» Directions
Scan the listing below. Return every line containing the string "problema".

» Provided data
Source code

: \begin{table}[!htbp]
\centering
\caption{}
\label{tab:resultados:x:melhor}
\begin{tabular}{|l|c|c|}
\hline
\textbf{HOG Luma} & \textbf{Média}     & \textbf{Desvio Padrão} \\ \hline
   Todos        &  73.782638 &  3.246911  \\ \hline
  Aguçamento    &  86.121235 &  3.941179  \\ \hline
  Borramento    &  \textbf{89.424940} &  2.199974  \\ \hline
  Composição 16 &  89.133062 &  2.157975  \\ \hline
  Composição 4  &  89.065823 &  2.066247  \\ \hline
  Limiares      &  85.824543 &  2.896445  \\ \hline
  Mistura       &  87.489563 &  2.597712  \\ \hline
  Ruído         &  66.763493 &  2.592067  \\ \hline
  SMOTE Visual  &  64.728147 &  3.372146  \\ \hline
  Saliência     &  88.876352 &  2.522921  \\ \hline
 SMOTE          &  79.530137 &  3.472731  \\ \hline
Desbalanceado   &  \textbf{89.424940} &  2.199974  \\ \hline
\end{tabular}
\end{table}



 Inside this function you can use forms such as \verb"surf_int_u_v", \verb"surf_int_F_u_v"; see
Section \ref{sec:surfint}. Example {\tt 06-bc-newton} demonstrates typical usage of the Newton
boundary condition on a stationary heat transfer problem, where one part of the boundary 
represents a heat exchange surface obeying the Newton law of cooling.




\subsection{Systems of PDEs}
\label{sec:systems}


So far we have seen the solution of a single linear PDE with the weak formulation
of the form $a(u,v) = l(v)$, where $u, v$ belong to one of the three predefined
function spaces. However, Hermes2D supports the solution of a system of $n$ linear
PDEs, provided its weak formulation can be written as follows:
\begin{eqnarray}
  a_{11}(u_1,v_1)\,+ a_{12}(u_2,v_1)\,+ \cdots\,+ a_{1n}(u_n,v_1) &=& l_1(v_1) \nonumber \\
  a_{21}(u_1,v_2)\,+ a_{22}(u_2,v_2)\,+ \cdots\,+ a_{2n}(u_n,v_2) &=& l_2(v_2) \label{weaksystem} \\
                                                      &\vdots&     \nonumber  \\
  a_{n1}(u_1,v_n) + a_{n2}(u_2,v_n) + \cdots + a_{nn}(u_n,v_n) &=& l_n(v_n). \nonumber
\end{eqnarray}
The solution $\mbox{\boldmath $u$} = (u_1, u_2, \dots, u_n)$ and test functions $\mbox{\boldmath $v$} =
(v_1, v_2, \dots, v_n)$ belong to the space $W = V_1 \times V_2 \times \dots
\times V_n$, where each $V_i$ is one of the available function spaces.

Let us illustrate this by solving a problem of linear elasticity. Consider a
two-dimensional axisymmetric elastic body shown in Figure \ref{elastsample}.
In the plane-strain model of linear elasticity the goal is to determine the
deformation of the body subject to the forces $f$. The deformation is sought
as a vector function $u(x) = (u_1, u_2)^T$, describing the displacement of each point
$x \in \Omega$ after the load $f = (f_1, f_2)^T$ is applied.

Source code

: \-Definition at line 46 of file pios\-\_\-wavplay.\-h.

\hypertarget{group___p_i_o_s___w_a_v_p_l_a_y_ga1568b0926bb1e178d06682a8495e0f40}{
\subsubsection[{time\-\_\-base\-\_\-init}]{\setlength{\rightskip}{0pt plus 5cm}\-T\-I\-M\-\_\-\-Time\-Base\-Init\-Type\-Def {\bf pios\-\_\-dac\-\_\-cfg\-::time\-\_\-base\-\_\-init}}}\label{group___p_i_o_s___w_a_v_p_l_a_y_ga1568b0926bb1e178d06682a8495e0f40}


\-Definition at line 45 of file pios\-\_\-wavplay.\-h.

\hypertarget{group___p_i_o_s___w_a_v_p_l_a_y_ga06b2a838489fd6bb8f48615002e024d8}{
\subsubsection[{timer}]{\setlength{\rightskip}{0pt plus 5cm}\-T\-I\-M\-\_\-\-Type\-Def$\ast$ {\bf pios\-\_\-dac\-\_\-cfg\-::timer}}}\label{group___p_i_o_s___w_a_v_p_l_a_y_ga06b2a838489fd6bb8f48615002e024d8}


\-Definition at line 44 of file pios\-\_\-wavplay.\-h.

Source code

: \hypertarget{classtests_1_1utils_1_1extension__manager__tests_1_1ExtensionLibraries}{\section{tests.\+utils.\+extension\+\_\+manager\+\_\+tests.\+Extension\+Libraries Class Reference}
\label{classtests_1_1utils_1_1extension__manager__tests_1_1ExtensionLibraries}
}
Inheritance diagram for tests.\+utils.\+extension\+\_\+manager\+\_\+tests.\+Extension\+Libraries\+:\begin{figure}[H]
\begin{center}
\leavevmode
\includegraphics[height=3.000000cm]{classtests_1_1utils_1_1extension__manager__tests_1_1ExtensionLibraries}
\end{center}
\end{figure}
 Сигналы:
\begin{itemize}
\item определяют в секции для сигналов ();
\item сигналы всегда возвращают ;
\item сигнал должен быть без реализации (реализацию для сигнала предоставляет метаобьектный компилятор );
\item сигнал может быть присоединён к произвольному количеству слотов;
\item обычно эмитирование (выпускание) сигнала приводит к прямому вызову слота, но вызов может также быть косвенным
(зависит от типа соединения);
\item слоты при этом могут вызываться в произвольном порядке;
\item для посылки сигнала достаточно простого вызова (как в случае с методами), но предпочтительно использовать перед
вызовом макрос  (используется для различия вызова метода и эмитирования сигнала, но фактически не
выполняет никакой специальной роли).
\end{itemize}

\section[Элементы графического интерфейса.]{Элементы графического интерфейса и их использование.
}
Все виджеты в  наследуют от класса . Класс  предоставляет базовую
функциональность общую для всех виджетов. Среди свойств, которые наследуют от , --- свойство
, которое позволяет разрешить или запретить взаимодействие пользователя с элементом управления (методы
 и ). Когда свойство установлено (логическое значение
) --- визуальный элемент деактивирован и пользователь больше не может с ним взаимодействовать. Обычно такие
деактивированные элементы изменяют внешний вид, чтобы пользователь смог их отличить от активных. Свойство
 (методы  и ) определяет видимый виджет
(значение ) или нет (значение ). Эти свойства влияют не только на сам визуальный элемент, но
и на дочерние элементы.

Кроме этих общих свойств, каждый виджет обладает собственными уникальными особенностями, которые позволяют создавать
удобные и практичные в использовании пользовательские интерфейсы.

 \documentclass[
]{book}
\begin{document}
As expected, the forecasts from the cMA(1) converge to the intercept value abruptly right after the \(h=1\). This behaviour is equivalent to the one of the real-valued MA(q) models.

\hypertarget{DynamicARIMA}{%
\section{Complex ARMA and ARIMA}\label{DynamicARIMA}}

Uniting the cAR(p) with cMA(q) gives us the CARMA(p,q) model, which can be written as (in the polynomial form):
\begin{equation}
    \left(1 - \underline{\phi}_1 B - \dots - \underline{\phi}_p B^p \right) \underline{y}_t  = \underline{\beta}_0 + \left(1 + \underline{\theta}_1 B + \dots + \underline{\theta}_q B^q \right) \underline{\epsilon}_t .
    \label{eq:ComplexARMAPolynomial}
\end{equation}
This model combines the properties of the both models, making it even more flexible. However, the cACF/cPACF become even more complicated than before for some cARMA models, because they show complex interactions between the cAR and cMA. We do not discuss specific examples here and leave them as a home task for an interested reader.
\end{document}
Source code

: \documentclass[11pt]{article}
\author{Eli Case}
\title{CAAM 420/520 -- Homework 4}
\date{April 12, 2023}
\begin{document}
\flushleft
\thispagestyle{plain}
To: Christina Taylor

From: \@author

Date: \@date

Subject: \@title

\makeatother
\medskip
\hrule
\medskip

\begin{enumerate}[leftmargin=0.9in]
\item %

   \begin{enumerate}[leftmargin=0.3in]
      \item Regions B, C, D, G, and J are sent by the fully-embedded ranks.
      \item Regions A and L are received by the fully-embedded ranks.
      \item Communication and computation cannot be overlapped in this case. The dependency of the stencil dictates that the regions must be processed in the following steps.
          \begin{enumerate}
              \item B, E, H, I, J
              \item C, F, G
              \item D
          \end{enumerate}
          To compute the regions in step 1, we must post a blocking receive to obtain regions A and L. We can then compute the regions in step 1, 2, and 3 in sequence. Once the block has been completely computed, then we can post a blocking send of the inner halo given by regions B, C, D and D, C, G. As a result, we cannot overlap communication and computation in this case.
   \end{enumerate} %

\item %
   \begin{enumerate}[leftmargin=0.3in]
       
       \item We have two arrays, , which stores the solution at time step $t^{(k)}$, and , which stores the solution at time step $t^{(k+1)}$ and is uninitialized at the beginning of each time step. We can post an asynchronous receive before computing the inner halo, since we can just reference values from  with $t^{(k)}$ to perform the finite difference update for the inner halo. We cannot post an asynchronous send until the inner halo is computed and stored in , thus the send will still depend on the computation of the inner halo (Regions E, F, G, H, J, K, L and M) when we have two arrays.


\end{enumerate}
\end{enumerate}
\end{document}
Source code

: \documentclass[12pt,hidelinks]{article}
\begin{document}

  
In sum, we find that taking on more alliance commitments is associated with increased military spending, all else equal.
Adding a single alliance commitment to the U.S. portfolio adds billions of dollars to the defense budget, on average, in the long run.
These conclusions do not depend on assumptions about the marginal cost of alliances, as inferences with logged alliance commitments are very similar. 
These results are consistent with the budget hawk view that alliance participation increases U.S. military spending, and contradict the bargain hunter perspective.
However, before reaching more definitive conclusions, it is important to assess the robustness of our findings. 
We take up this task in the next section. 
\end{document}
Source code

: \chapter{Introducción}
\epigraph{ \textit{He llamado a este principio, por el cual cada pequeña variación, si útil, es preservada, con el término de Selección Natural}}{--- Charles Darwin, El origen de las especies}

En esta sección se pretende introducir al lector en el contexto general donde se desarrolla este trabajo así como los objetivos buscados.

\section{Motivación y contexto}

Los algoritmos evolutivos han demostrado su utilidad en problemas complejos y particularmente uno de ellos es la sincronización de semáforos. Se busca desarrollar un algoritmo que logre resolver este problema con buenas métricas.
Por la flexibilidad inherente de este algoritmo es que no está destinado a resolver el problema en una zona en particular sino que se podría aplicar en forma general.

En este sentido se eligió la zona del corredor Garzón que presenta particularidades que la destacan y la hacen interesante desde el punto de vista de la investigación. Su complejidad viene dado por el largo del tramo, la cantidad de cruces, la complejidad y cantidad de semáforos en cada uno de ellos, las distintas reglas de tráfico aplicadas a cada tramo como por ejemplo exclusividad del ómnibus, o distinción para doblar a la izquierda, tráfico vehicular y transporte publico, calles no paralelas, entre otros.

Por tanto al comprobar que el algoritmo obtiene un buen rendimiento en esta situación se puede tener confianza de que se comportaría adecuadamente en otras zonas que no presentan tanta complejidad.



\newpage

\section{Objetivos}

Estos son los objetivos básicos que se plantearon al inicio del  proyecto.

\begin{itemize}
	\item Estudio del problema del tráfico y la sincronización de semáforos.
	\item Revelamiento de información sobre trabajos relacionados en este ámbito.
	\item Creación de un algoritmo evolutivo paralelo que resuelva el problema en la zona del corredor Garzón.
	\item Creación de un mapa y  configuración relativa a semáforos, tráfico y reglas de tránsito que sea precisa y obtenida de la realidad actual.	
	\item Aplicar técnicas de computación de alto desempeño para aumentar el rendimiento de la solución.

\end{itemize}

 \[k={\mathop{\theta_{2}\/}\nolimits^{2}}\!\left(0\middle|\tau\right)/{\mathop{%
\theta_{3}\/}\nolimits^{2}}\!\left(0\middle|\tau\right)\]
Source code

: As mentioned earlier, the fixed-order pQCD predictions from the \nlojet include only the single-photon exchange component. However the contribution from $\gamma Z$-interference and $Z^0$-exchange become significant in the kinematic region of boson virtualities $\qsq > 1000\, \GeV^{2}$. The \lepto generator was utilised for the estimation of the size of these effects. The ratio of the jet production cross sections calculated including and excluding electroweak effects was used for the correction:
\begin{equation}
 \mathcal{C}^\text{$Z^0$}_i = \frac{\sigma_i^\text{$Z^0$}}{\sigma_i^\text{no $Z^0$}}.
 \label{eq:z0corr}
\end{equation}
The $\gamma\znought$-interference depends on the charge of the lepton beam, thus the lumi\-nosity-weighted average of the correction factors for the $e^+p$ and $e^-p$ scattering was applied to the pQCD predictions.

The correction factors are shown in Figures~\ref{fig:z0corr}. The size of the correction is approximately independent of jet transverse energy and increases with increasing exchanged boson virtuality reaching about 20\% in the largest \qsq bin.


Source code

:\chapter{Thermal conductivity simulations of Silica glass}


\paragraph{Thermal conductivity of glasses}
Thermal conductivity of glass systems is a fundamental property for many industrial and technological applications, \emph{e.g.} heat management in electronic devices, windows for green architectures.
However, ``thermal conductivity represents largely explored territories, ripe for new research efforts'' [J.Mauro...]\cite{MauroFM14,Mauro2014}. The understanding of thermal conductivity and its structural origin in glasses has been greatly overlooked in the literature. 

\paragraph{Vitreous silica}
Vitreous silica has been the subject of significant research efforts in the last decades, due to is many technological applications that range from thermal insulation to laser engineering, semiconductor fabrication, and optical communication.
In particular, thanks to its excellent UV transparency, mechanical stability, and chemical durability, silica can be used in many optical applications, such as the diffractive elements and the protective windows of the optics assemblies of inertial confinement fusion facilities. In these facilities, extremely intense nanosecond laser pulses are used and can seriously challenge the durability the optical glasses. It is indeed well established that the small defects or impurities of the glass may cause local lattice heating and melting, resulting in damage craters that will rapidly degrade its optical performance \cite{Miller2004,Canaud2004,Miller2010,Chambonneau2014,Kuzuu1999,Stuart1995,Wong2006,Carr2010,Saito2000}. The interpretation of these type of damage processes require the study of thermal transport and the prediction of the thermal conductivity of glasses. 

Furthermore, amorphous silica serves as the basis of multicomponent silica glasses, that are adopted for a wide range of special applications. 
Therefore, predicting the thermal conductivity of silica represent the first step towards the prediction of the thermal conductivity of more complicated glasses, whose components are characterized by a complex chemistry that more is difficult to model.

» Exercise output
Los algoritmos evolutivos han demostrado su utilidad en problemas complejos y particularmente uno de ellos es la sincronización de semáforos. Se busca desarrollar un algoritmo que logre resolver este problema con buenas métricas.
Por la flexibilidad inherente de este algoritmo es que no está destinado a resolver el problema en una zona en particular sino que se podría aplicar en forma general.
	\item Estudio del problema del tráfico y la sincronización de semáforos.
	\item Creación de un algoritmo evolutivo paralelo que resuelva el problema en la zona del corredor Garzón.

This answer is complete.